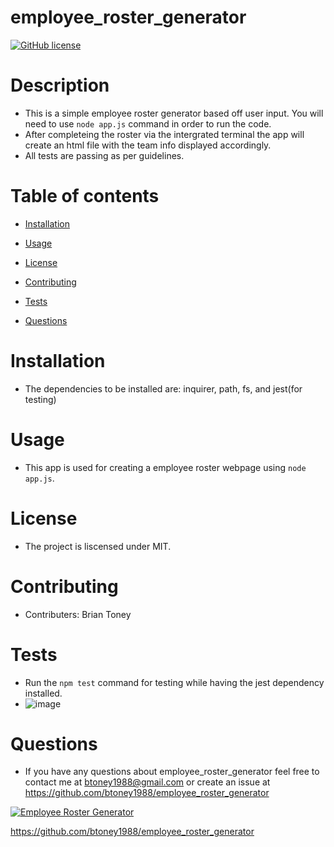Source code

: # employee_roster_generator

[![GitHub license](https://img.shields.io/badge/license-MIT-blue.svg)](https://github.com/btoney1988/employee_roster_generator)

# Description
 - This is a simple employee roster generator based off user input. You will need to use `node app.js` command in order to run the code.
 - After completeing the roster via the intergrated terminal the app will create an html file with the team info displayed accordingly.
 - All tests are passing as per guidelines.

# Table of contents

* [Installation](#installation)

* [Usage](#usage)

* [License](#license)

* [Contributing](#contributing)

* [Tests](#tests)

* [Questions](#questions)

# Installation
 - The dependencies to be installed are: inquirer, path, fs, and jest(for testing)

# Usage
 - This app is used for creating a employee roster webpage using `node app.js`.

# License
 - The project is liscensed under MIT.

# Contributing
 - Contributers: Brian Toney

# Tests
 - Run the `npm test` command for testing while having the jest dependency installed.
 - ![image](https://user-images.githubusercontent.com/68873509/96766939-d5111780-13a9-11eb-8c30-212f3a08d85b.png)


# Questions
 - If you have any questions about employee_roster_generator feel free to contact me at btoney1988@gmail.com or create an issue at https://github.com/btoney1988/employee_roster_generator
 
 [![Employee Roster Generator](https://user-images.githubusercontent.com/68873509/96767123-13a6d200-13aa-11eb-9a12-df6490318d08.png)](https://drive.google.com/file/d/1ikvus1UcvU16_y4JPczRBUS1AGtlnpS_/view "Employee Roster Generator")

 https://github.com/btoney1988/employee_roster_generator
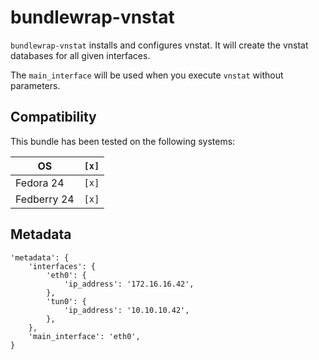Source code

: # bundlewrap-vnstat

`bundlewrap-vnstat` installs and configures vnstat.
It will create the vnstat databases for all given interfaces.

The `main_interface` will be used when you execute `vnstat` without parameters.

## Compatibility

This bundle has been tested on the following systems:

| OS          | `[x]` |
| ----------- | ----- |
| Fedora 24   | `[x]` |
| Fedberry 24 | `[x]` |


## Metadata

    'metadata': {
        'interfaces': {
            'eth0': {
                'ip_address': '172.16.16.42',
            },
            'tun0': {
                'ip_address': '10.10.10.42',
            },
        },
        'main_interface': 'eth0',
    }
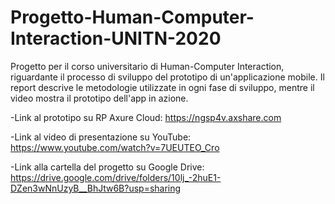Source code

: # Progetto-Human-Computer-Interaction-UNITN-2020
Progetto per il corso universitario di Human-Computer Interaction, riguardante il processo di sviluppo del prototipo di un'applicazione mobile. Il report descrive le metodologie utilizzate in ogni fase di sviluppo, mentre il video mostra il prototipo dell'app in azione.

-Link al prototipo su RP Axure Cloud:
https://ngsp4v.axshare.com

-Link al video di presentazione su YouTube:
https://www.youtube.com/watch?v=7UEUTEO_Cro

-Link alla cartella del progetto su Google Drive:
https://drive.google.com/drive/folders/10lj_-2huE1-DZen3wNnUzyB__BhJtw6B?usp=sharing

+++

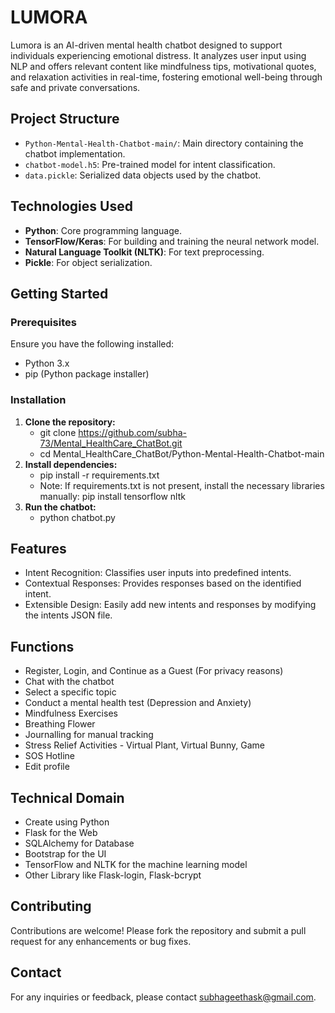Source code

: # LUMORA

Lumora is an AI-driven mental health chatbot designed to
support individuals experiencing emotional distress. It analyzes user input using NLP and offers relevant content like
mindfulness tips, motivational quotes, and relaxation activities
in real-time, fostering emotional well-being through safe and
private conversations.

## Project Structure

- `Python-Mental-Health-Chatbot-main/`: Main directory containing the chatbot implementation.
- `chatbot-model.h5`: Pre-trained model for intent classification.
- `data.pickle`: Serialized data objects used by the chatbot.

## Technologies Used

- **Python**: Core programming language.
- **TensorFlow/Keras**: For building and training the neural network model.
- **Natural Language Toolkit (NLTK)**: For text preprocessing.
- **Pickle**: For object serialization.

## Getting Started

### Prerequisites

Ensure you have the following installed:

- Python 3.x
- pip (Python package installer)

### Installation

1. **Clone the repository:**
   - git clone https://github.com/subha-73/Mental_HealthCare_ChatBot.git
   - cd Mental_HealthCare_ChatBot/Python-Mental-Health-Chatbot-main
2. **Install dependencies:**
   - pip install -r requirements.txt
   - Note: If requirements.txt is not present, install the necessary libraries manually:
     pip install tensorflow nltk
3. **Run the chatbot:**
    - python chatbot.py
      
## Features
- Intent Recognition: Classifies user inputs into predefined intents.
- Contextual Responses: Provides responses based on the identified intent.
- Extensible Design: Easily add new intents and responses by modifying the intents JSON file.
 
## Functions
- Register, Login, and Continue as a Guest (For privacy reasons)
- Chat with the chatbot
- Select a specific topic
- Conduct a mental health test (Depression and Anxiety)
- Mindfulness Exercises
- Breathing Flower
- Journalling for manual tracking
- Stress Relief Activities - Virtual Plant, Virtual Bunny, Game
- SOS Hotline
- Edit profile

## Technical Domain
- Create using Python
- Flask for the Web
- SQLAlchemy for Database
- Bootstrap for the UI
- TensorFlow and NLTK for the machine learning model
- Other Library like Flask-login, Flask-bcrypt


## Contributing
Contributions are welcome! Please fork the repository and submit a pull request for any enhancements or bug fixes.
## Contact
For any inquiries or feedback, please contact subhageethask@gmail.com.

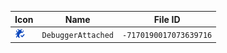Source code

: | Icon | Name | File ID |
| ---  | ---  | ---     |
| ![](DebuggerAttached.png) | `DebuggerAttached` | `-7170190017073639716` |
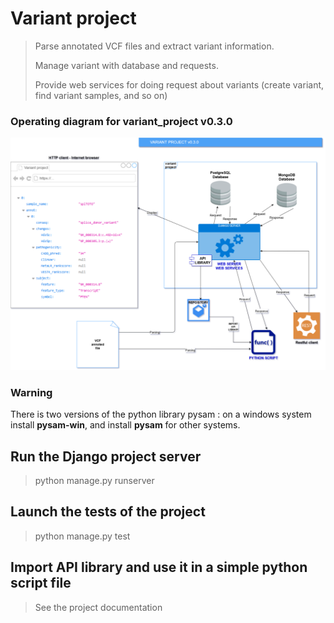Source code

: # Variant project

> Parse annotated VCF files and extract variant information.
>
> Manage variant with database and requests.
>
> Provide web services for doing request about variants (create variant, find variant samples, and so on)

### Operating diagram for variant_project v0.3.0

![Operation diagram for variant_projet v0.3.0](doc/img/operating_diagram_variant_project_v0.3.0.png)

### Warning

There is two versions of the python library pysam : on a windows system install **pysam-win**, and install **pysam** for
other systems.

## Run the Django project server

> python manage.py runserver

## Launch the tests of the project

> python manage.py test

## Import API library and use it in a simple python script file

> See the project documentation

+++

→ **PROBLEM DETAILS**:
From the records above, copy exactly the stretch from the line holding "pip install tensorflow nltk" through the line holding "### Operating diagram", both ends included, without the pictures.

→ **EXPECTED OUTPUT**:
     pip install tensorflow nltk
3. **Run the chatbot:**
    - python chatbot.py
      
## Features
- Intent Recognition: Classifies user inputs into predefined intents.
- Contextual Responses: Provides responses based on the identified intent.
- Extensible Design: Easily add new intents and responses by modifying the intents JSON file.
 
## Functions
- Register, Login, and Continue as a Guest (For privacy reasons)
- Chat with the chatbot
- Select a specific topic
- Conduct a mental health test (Depression and Anxiety)
- Mindfulness Exercises
- Breathing Flower
- Journalling for manual tracking
- Stress Relief Activities - Virtual Plant, Virtual Bunny, Game
- SOS Hotline
- Edit profile

## Technical Domain
- Create using Python
- Flask for the Web
- SQLAlchemy for Database
- Bootstrap for the UI
- TensorFlow and NLTK for the machine learning model
- Other Library like Flask-login, Flask-bcrypt


## Contributing
Contributions are welcome! Please fork the repository and submit a pull request for any enhancements or bug fixes.
## Contact
For any inquiries or feedback, please contact subhageethask@gmail.com.

Source code

: | Icon | Name | File ID |
| ---  | ---  | ---     |
| ![](DebuggerAttached.png) | `DebuggerAttached` | `-7170190017073639716` |
Source code

: # Variant project

> Parse annotated VCF files and extract variant information.
>
> Manage variant with database and requests.
>
> Provide web services for doing request about variants (create variant, find variant samples, and so on)

### Operating diagram for variant_project v0.3.0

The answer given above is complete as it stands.